So apparently in teaching little kids to read, it's considered a big step to get them to the point where they know just how to hold a book, and turn the pages, and follow the words along from left to right, and pretend they're reading a book they've actually memorized. Even if they can't pronounce a single word, or understand any of what's printed on the page, these pre-readers have made an important step in acquiring literacy skills.
Today I sat down with a copy of The Little Prince
in Arabic. (I figured this might be about my appropriate reading level.) I started to read the front cover, which had an unusual number of words for the front cover of a book. But with the help of my dictionary, and a good deal of time, I figured out that it said something about "one of the most beloved characters in children's literature, now available in Arabic..." etc. Which I thought was a strange title, but oh well.
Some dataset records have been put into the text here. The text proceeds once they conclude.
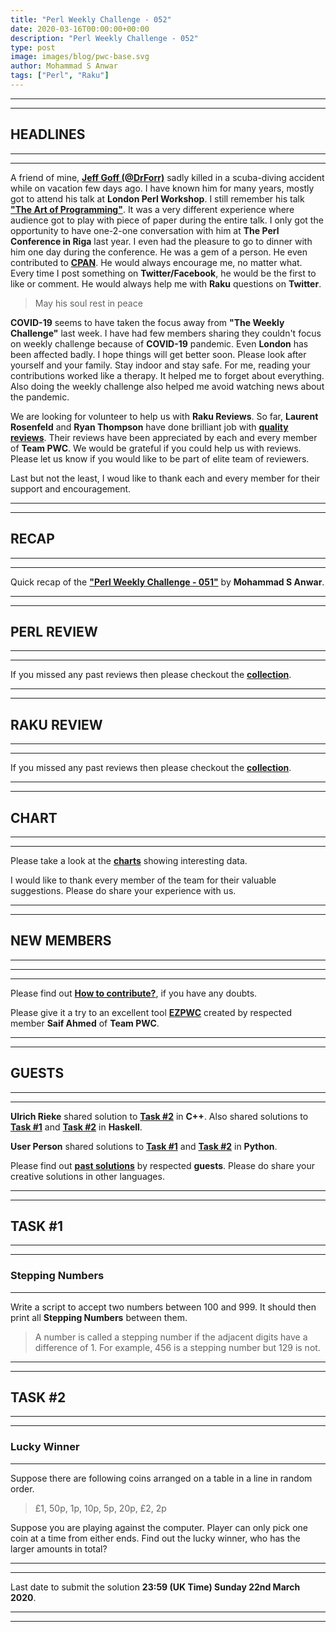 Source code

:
 ```yaml
---
title: "Perl Weekly Challenge - 052"
date: 2020-03-16T00:00:00+00:00
description: "Perl Weekly Challenge - 052"
type: post
image: images/blog/pwc-base.svg
author: Mohammad S Anwar
tags: ["Perl", "Raku"]
---
```

***
***

## HEADLINES

***
***

A friend of mine, **[Jeff Goff (@DrForr)](https://twitter.com/DrForr)** sadly killed in a scuba-diving accident while on vacation few days ago. I have known him for many years, mostly got to attend his talk at **London Perl Workshop**. I still remember his talk **["The Art of Programming"](http://act.yapc.eu/lpw2017/talk/7257)**. It was a very different experience where audience got to play with piece of paper during the entire talk. I only got the opportunity to have one-2-one conversation with him at **The Perl Conference in Riga** last year. I even had the pleasure to go to dinner with him one day during the conference. He was a gem of a person. He even contributed to **[CPAN](https://metacpan.org/author/JGOFF)**. He would always encourage me, no matter what. Every time I post something on **Twitter/Facebook**, he would be the first to like or comment. He would always help me with **Raku** questions on **Twitter**.

> May his soul rest in peace

**COVID-19** seems to have taken the focus away from **"The Weekly Challenge"** last week. I have had few members sharing they couldn't focus on weekly challenge because of **COVID-19** pandemic. Even **London** has been affected badly. I hope things will get better soon. Please look after yourself and your family. Stay indoor and stay safe. For me, reading your contributions worked like a therapy. It helped me to forget about everything. Also doing the weekly challenge also helped me avoid watching news about the pandemic.

We are looking for volunteer to help us with **Raku Reviews**. So far, **Laurent Rosenfeld** and **Ryan Thompson** have done brilliant job with **[quality reviews](/p6-reviews)**. Their reviews have been appreciated by each and every member of **Team PWC**. We would be grateful if you could help us with reviews. Please let us know if you would like to be part of elite team of reviewers.

Last but not the least, I woud like to thank each and every member for their support and encouragement.

***
***

## RECAP

***
***

Quick recap of the [**"Perl Weekly Challenge - 051"**](/blog/recap-challenge-051) by **Mohammad S Anwar**.

***
***

## PERL REVIEW

***
***

If you missed any past reviews then please checkout the [**collection**](/p5-reviews).

***
***

## RAKU REVIEW

***
***

If you missed any past reviews then please checkout the [**collection**](/p6-reviews).

***
***

## CHART

***
***

Please take a look at the [**charts**](/chart) showing interesting data.

I would like to thank every member of the team for their valuable suggestions. Please do share your experience with us.

***
***

## NEW MEMBERS

***
***


***

Please find out [**How to contribute?**](/blog/how-to-contribute), if you have any doubts.

Please give it a try to an excellent tool [**EZPWC**](https://github.com/saiftynet/EZPWC) created by respected member **Saif Ahmed** of **Team PWC**.

***
***

## GUESTS

***
***

**Ulrich Rieke** shared solution to [**Task #2**](https://github.com/manwar/perlweeklychallenge-club/blob/master/challenge-051/ulrich-rieke/cpp/ch-2.cpp) in **C++**. Also shared solutions to [**Task #1**](https://github.com/manwar/perlweeklychallenge-club/blob/master/challenge-051/ulrich-rieke/haskell/ch-1.hs) and [**Task #2**](https://github.com/manwar/perlweeklychallenge-club/blob/master/challenge-051/ulrich-rieke/haskell/ch-2.hs) in **Haskell**.

**User Person** shared solutions to [**Task #1**](https://github.com/manwar/perlweeklychallenge-club/blob/master/challenge-051/user-person/python/ch-1.py) and [**Task #2**](https://github.com/manwar/perlweeklychallenge-club/blob/master/challenge-051/user-person/python/ch-2.py) in **Python**.

Please find out [**past solutions**](/blog/guest-contribution) by respected **guests**. Please do share your creative solutions in other languages.

***
***

## TASK #1

***
***

### Stepping Numbers

***

Write a script to accept two numbers between 100 and 999. It should then print all **Stepping Numbers** between them.

> A number is called a stepping number if the adjacent digits have a difference of 1. For example, 456 is a stepping number but 129 is not.

***
***

## TASK #2

***
***

### Lucky Winner

***

Suppose there are following coins arranged on a table in a line in random order.

> £1, 50p, 1p, 10p, 5p, 20p, £2, 2p

Suppose you are playing against the computer. Player can only pick one coin at a time from either ends. Find out the lucky winner, who has the larger amounts in total?

***
***

Last date to submit the solution **23:59 (UK Time) Sunday 22nd March 2020**.

***
***
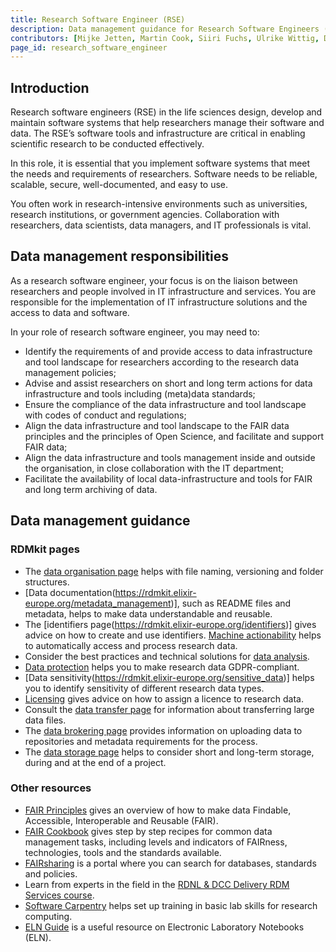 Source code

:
 ```yaml
---
title: Research Software Engineer (RSE)
description: Data management guidance for Research Software Engineers (RSEs).
contributors: [Mijke Jetten, Martin Cook, Siiri Fuchs, Ulrike Wittig, Daniel Wibberg, Helena Schnitzer, Xenia Perez-Sitja, Nazeefa Fatima, Gregoire Rossier, Federico Bianchini, Erik Hjerde, Minna Ahokas, Priit Adler, Alexander Botzki, Robert Andrews, Celia van Gelder, Graham Hughes, Marko Vidak, Pedro Fernandes, Pinar Alper, Victoria Dominguez D. Angel, Wolmar Nyberg Åkerström, Alexia Cardona]
page_id: research_software_engineer
---
```


## Introduction

Research software engineers (RSE) in the life sciences design, develop and maintain software systems that help researchers manage their software and data. The RSE’s software tools and infrastructure are critical in enabling scientific research to be conducted effectively.

In this role, it is essential that you implement software systems that meet the needs and requirements of researchers. Software needs to be reliable, scalable, secure, well-documented, and easy to use. 

You often work in research-intensive environments such as universities, research institutions, or government agencies. Collaboration with researchers, data scientists, data managers, and IT professionals is vital. 


## Data management responsibilities

As a research software engineer, your focus is on the liaison between researchers and people involved in IT infrastructure and services. You are responsible for the implementation of IT infrastructure solutions and the access to data and software. 

In your role of research software engineer, you may need to:

 * Identify the requirements of and provide access to data infrastructure and tool landscape for researchers according to the research data management policies;
 * Advise and assist researchers on short and long term actions for data infrastructure and tools including (meta)data standards;
 * Ensure the compliance of the data infrastructure and tool landscape with codes of conduct and regulations;
 * Align the data infrastructure and tool landscape to the FAIR data principles and the principles of Open Science, and facilitate and support FAIR data;
 * Align the data infrastructure and tools management inside and outside the organisation, in close collaboration with the IT department;
 * Facilitate the availability of local data-infrastructure and tools for FAIR and long term archiving of data.



## Data management guidance

### RDMkit pages

 * The [data organisation page](https://rdmkit.elixir-europe.org/data_organisation#how-do-you-manage-file-versioning) helps with file naming, versioning and folder structures.
 * [Data documentation(https://rdmkit.elixir-europe.org/metadata_management)], such as README files and metadata, helps to make data understandable and reusable.
 * The [identifiers page(https://rdmkit.elixir-europe.org/identifiers)] gives advice on how to create and use identifiers.
[Machine actionability](https://rdmkit.elixir-europe.org/machine_actionability) helps to automatically access and process research data.
 * Consider the best practices and technical solutions for [data analysis](https://rdmkit.elixir-europe.org/data_analysis).
 * [Data protection](https://rdmkit.elixir-europe.org/data_protection) helps you to make research data GDPR-compliant.
 * [Data sensitivity(https://rdmkit.elixir-europe.org/sensitive_data)] helps you to identify sensitivity of different research data types.
 * [Licensing](https://rdmkit.elixir-europe.org/licensing) gives advice on how to assign a licence to research data.
 * Consult the [data transfer page](https://rdmkit.elixir-europe.org/data_transfer) for information about transferring large data files.
 * The [data brokering page](https://rdmkit.elixir-europe.org/data_brokering) provides information on uploading data to repositories and metadata requirements for the process.
 * The [data storage page](https://rdmkit.elixir-europe.org/storage#where-should-you-store-the-data-after-the-end-of-the-project) helps to consider short and long-term storage, during and at the end of a project.


### Other resources

 * [FAIR Principles](https://www.go-fair.org/fair-principles/) gives an overview of how to make data Findable, Accessible, Interoperable and Reusable (FAIR).
 * [FAIR Cookbook](https://faircookbook.elixir-europe.org/) gives step by step recipes for common data management tasks, including levels and indicators of FAIRness, technologies, tools and the standards available.
 * [FAIRsharing](https://fairsharing.org/) is a portal where you can search for databases, standards and policies.
 * Learn from experts in the field in the [RDNL & DCC Delivery RDM Services course](https://www.futurelearn.com/courses/delivering-research-data-management-services).
 * [Software Carpentry](https://software-carpentry.org/) helps set up training in basic lab skills for research computing.
 * [ELN Guide](https://doi.org/10.4126/FRL01-006425772) is a useful resource on Electronic Laboratory Notebooks (ELN). 

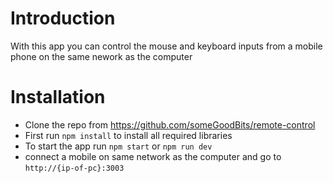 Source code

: # Introduction
With this app you can control the mouse and keyboard inputs from a mobile phone on the same nework as the computer

# Installation

- Clone the repo from https://github.com/someGoodBits/remote-control
- First run ```npm install``` to install all required libraries
- To start the app run ```npm start``` or ```npm run dev```
- connect a mobile on same network as the computer and go to ```http://{ip-of-pc}:3003``` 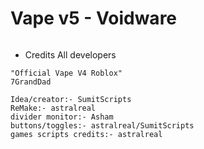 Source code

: # Vape v5 - Voidware
```loaderlua
```
- Credits All developers
```maincredits
"Official Vape V4 Roblox"
7GrandDad
```
```ourcredits
Idea/creator:- SumitScripts
ReMake:- astralreal
divider monitor:- Asham
buttons/toggles:- astralreal/SumitScripts
games scripts credits:- astralreal
```




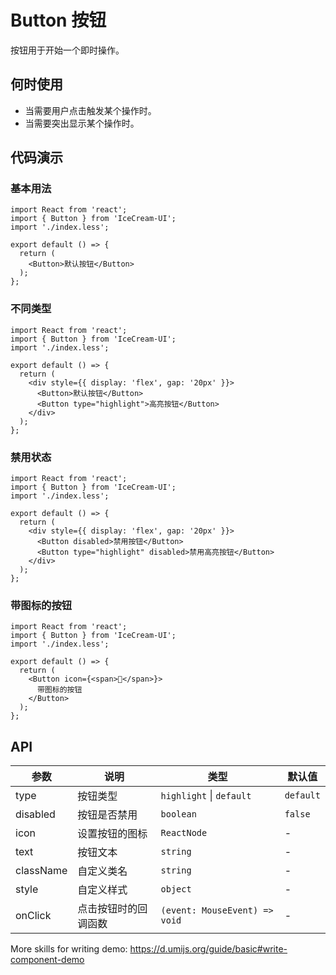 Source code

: 
# Button 按钮

按钮用于开始一个即时操作。

## 何时使用

- 当需要用户点击触发某个操作时。
- 当需要突出显示某个操作时。

## 代码演示

### 基本用法

```tsx
import React from 'react';
import { Button } from 'IceCream-UI';
import './index.less';

export default () => {
  return (
    <Button>默认按钮</Button>
  );
};
```

### 不同类型

```tsx
import React from 'react';
import { Button } from 'IceCream-UI';
import './index.less';

export default () => {
  return (
    <div style={{ display: 'flex', gap: '20px' }}>
      <Button>默认按钮</Button>
      <Button type="highlight">高亮按钮</Button>
    </div>
  );
};
```

### 禁用状态

```tsx
import React from 'react';
import { Button } from 'IceCream-UI';
import './index.less';

export default () => {
  return (
    <div style={{ display: 'flex', gap: '20px' }}>
      <Button disabled>禁用按钮</Button>
      <Button type="highlight" disabled>禁用高亮按钮</Button>
    </div>
  );
};
```

### 带图标的按钮

```tsx
import React from 'react';
import { Button } from 'IceCream-UI';
import './index.less';

export default () => {
  return (
    <Button icon={<span>🚀</span>}>
      带图标的按钮
    </Button>
  );
};
```

## API

| 参数 | 说明 | 类型                         | 默认值 |
| --- | --- |----------------------------| --- |
| type | 按钮类型 | `highlight` \| `default`    | `default` |
| disabled | 按钮是否禁用 | `boolean`                    | `false` |
| icon | 设置按钮的图标 | `ReactNode`                  | - |
| text | 按钮文本 | `string`                     | - |
| className | 自定义类名 | `string`                     | - |
| style | 自定义样式 | `object`                     | - |
| onClick | 点击按钮时的回调函数 | `(event: MouseEvent) => void` | - |

More skills for writing demo: https://d.umijs.org/guide/basic#write-component-demo
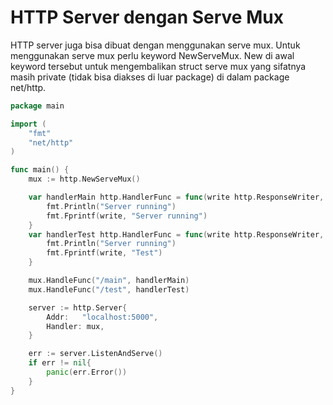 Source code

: # HTTP Server dengan Serve Mux

HTTP server juga bisa dibuat dengan menggunakan serve mux. Untuk menggunakan serve mux perlu keyword NewServeMux. New di awal keyword tersebut untuk mengembalikan struct serve mux yang sifatnya masih private (tidak bisa diakses di luar package) di dalam package net/http.

```go
package main

import (
	"fmt"
	"net/http"
)

func main() {
	mux := http.NewServeMux()

	var handlerMain http.HandlerFunc = func(write http.ResponseWriter, result *http.Request) {
		fmt.Println("Server running")
		fmt.Fprintf(write, "Server running")
	}
	var handlerTest http.HandlerFunc = func(write http.ResponseWriter, result *http.Request) {
		fmt.Println("Server running")
		fmt.Fprintf(write, "Test")
	}

	mux.HandleFunc("/main", handlerMain)
	mux.HandleFunc("/test", handlerTest)

	server := http.Server{
		Addr:   "localhost:5000",
		Handler: mux,
	}

	err := server.ListenAndServe()
	if err != nil{
		panic(err.Error())
	}
}
```
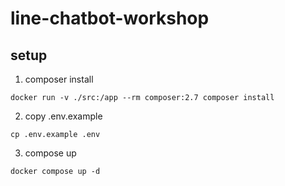 # line-chatbot-workshop

## setup

1. composer install

```
docker run -v ./src:/app --rm composer:2.7 composer install
```

2. copy .env.example

```
cp .env.example .env
```

3. compose up

```
docker compose up -d
```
I turned the page and began. I was able to pronounce the words, and a few were familiar, but I was not getting any sense of the story. In fact, I was completely confused.
At some point, I noticed that the page numbers were going down rather than up, and realized my mistake. In Semitic languages the text reads from right to left, and the spine of the book should be in your right hand as you read beginning with what, to an English-speaker, looks like the back of the book. So I had actually tried to read The Little Prince
beginning with the back cover, then page 88, 87, etc!
Anyway, after studying Arabic for a year, today I graduated to the level of "pre-reader." This might seem basic, but all of the (more complicated) texts I'd been introduced to before had been reprinted in Western books, or on photocopied sheets. This is my very first actual book. Hopefully it will be a good story!